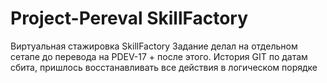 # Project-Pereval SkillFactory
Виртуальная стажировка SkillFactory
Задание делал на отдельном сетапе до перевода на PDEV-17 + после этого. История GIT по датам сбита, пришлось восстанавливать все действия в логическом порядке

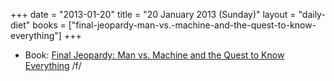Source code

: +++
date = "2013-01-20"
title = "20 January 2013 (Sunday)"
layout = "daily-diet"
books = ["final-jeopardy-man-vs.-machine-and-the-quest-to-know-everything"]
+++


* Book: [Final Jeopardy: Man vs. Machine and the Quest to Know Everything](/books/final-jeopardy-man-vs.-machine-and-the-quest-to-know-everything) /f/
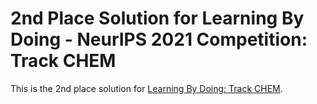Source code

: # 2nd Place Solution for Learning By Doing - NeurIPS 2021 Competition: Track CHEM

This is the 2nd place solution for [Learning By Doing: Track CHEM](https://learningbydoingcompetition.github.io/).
...
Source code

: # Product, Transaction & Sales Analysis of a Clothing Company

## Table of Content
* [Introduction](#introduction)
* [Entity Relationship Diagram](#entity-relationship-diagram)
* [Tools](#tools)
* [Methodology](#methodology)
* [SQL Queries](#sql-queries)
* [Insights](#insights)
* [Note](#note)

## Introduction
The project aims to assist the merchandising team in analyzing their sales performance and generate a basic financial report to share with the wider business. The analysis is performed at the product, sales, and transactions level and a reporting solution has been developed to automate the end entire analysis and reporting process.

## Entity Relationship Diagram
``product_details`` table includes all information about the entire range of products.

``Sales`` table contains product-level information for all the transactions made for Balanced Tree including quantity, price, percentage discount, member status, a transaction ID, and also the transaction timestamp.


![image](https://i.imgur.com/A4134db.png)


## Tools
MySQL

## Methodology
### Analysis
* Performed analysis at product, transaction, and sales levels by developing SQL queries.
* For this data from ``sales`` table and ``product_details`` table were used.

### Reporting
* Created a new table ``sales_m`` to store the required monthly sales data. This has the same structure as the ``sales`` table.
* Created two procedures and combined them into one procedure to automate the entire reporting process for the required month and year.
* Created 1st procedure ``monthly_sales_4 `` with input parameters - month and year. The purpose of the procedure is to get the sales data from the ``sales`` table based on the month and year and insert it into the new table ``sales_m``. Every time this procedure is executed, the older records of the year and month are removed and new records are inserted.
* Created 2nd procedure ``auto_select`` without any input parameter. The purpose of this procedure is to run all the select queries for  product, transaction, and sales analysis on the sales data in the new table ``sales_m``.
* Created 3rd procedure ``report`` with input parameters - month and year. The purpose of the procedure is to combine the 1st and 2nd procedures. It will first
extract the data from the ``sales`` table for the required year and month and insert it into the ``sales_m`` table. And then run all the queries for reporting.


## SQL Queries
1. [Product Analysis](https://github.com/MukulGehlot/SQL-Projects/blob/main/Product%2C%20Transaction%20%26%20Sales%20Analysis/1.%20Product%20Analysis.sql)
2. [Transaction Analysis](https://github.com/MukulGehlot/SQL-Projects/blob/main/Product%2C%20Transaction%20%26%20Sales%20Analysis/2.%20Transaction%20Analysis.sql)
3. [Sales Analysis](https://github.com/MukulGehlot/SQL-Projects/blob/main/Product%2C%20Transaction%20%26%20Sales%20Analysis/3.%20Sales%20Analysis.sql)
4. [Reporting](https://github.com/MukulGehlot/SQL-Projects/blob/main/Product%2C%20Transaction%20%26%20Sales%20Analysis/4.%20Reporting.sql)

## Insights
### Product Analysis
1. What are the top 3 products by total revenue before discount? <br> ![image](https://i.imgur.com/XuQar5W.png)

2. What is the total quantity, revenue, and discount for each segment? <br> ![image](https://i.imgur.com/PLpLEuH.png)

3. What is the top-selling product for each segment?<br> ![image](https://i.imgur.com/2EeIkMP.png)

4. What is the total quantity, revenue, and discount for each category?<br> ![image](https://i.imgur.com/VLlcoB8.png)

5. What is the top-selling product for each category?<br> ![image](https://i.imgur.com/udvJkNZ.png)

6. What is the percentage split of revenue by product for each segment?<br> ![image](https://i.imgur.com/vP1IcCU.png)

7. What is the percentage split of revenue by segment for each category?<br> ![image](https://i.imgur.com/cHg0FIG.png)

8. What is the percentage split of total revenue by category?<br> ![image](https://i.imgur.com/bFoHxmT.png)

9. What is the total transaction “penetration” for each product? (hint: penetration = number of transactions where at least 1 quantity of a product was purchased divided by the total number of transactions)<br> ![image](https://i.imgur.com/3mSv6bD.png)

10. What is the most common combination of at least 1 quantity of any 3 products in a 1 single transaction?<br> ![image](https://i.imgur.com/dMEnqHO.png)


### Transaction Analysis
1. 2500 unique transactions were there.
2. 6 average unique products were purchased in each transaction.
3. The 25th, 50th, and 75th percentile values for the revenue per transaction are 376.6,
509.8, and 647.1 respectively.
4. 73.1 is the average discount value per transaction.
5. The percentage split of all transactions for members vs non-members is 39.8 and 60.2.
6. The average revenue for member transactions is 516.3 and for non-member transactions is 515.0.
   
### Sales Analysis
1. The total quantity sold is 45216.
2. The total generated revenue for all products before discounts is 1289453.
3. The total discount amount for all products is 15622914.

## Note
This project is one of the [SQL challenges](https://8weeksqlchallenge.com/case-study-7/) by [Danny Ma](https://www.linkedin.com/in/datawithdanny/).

▶ **Exercise instructions**
For this exercise, output exactly the lines above from the line with "It will first" to the line with "8. What is the", counting both, and leave out the rest.

▶ **Solution for this task**
* Created 3rd procedure ``report`` with input parameters - month and year. The purpose of the procedure is to combine the 1st and 2nd procedures. It will first
extract the data from the ``sales`` table for the required year and month and insert it into the ``sales_m`` table. And then run all the queries for reporting.


## SQL Queries
1. [Product Analysis](https://github.com/MukulGehlot/SQL-Projects/blob/main/Product%2C%20Transaction%20%26%20Sales%20Analysis/1.%20Product%20Analysis.sql)
2. [Transaction Analysis](https://github.com/MukulGehlot/SQL-Projects/blob/main/Product%2C%20Transaction%20%26%20Sales%20Analysis/2.%20Transaction%20Analysis.sql)
3. [Sales Analysis](https://github.com/MukulGehlot/SQL-Projects/blob/main/Product%2C%20Transaction%20%26%20Sales%20Analysis/3.%20Sales%20Analysis.sql)
4. [Reporting](https://github.com/MukulGehlot/SQL-Projects/blob/main/Product%2C%20Transaction%20%26%20Sales%20Analysis/4.%20Reporting.sql)

## Insights
### Product Analysis
1. What are the top 3 products by total revenue before discount? <br> ![image](https://i.imgur.com/XuQar5W.png)

2. What is the total quantity, revenue, and discount for each segment? <br> ![image](https://i.imgur.com/PLpLEuH.png)

3. What is the top-selling product for each segment?<br> ![image](https://i.imgur.com/2EeIkMP.png)

4. What is the total quantity, revenue, and discount for each category?<br> ![image](https://i.imgur.com/VLlcoB8.png)

5. What is the top-selling product for each category?<br> ![image](https://i.imgur.com/udvJkNZ.png)

6. What is the percentage split of revenue by product for each segment?<br> ![image](https://i.imgur.com/vP1IcCU.png)

7. What is the percentage split of revenue by segment for each category?<br> ![image](https://i.imgur.com/cHg0FIG.png)

8. What is the percentage split of total revenue by category?<br> ![image](https://i.imgur.com/bFoHxmT.png)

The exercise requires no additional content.